The Jin dynasty emerged from Wanyan Aguda's rebellion against the Liao dynasty (916–1125), which held sway over northern China until being driven by the nascent Jin to the Western Regions, where they would become known in Chinese historiography as the Western Liao. After conquering the Liao territory, the Jin launched a century-long campaign against the Song dynasty (960–1279) based in southern China, whose rulers were ethnically Han Chinese. Over the course of the Jin's rule, their emperors adapted to Han customs and even fortified the Great Wall against the ascendant Mongol Empire.
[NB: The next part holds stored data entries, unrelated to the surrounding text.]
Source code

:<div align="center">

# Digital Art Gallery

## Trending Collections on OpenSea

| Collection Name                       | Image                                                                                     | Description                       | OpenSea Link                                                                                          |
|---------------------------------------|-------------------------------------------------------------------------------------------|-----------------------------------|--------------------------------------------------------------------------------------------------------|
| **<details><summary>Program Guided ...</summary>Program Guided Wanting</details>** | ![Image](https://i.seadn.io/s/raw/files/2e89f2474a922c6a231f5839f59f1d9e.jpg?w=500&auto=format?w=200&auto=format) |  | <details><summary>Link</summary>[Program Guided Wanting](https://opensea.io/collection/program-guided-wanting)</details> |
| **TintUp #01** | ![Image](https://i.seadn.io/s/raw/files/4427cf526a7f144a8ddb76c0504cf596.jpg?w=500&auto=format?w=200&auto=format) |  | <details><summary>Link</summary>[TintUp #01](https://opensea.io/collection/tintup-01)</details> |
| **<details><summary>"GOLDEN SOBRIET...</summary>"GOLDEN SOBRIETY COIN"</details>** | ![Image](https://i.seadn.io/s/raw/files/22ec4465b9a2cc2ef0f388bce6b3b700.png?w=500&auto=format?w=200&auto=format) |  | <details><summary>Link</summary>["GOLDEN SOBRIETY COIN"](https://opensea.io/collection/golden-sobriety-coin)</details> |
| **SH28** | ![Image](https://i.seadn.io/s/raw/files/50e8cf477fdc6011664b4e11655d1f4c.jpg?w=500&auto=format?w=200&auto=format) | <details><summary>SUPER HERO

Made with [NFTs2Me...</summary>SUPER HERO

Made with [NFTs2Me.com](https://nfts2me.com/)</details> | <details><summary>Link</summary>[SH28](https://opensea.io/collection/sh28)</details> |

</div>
The Jin also oversaw a number of internal cultural advances, such as the revival of Confucianism.

In 1211, the Mongols, led by Genghis Khan, invaded the Jin Empire, winning several victories. Over the span of 23 years, the Jin faced several defeats, internal revolts, defections, and coups. They were finally conquered by the Mongols in 1234.

== Name ==

The Jin dynasty was officially known as the "Great Jin" (大金), with Jin meaning "gold". The Jurchen word for "gold" was alchun, which Aguda adopted as the name of his state. Alchun may refer to the "Anchuhu" River, which meant "golden" in Jurchen. This river, known as Alechuka in modern Chinese, is a tributary of the Songhua River east of Harbin. Alechuka (阿勒楚喀) is a transliteration of its Manchu name alchuqa (ᠠᠯᠴᡠᡴᠠ), suggesting that the Jurchen name for the river sounded more similar to alchuhu rather than anchuhu. It was common for Chinese translators at the time to use the final -n sound at the end of a Chinese character to transliterate -l, -r, -s, -z etc. at the end of a syllable in foreign words.
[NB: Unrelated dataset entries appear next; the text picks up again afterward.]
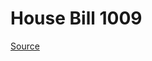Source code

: # House Bill 1009

[Source](http://lawfilesext.leg.wa.gov/biennium/2023-24/Pdf/Bills/House%20Bills/1009.pdf)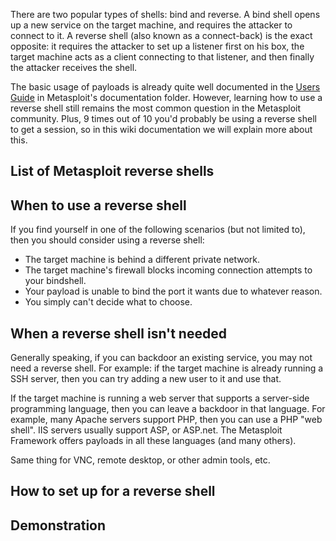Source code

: There are two popular types of shells: bind and reverse. A bind shell opens up a new service on the target machine, and requires the attacker to connect to it. A reverse shell (also known as a connect-back) is the exact opposite: it requires the attacker to set up a listener first on his box, the target machine acts as a client connecting to that listener, and then finally the attacker receives the shell.

The basic usage of payloads is already quite well documented in the [Users Guide](https://github.com/rapid7/metasploit-framework/blob/master/documentation/users_guide_4.3.pdf) in Metasploit's documentation folder. However, learning how to use a reverse shell still remains the most common question in the Metasploit community. Plus, 9 times out of 10 you'd probably be using a reverse shell to get a session, so in this wiki documentation we will explain more about this.

## List of Metasploit reverse shells

## When to use a reverse shell

If you find yourself in one of the following scenarios (but not limited to), then you should consider using a reverse shell:

* The target machine is behind a different private network.
* The target machine's firewall blocks incoming connection attempts to your bindshell.
* Your payload is unable to bind the port it wants due to whatever reason.
* You simply can't decide what to choose.

## When a reverse shell isn't needed

Generally speaking, if you can backdoor an existing service, you may not need a reverse shell. For example: if the target machine is already running a SSH server, then you can try adding a new user to it and use that.

If the target machine is running a web server that supports a server-side programming language, then you can leave a backdoor in that language. For example, many Apache servers support PHP, then you can use a PHP "web shell". IIS servers usually support ASP, or ASP.net. The Metasploit Framework offers payloads in all these languages (and many others).

Same thing for VNC, remote desktop, or other admin tools, etc.

## How to set up for a reverse shell

## Demonstration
After conquering Kaifeng and occupying northern China, one of the suggestions on which of the wuxing ('five elements') to choose for their state was "metal" due to its association with "gold", their state name. This suggestion came as a nativist current that distanced the Jin from the Song and interpreted the Jin as an indigenous development rooted in Northeast Asia unrelated to the precedents of previous Chinese dynasties. However, the emperor dismissed the suggestion of adopting "metal" as their wuxing element. Instead the Jin deliberately chose earth as its dynastic element and yellow as its royal colour. According to the wuxing theory, the earth element follows the fire, the dynastic element of the Song, in the sequence of elemental creation. This ideological move shows that the Jin regarded the Song reign of China as officially over and saw themselves as the rightful ruler of China Proper.

The Mongols called the ruler of the Jin dynasty the "Golden khan" (Altan khan). Through the Mongols, the Jin dynasty became the first Chinese dynasty to be known in Europe by their dynastic name. Marco Polo rendered the Mongol name for the Jin ruler as roi d'or, or "gold king".
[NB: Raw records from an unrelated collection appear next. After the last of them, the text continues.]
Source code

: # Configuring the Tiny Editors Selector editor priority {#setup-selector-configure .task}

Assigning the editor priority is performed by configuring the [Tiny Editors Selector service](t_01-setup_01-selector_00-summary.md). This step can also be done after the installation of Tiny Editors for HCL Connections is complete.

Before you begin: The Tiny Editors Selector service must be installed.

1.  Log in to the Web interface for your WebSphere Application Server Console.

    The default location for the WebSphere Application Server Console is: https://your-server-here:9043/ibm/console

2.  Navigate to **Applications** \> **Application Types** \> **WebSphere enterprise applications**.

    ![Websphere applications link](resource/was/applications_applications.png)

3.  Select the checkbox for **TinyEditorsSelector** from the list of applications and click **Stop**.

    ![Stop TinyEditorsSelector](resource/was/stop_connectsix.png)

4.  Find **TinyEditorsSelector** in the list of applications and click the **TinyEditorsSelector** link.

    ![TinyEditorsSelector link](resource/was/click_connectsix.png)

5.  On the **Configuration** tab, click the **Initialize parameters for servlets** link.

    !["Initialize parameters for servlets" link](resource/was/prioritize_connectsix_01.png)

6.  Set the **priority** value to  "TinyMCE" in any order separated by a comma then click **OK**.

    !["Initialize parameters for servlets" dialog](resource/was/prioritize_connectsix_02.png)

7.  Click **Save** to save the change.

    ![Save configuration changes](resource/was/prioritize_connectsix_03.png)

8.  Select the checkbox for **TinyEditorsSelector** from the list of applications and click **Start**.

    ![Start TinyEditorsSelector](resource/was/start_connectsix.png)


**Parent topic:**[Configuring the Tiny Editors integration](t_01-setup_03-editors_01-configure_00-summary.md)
The Jin emperors also referred to their state as China, Zhongguo (中國) (“Middle Kingdom”), just as some other non-Han dynasties. Non-Han rulers expanded the definition of "China" to include non-Han peoples in addition to Han people whenever they ruled China. Jin documents indicate that the usage of "China" by dynasties to refer to themselves began earlier than previously thought.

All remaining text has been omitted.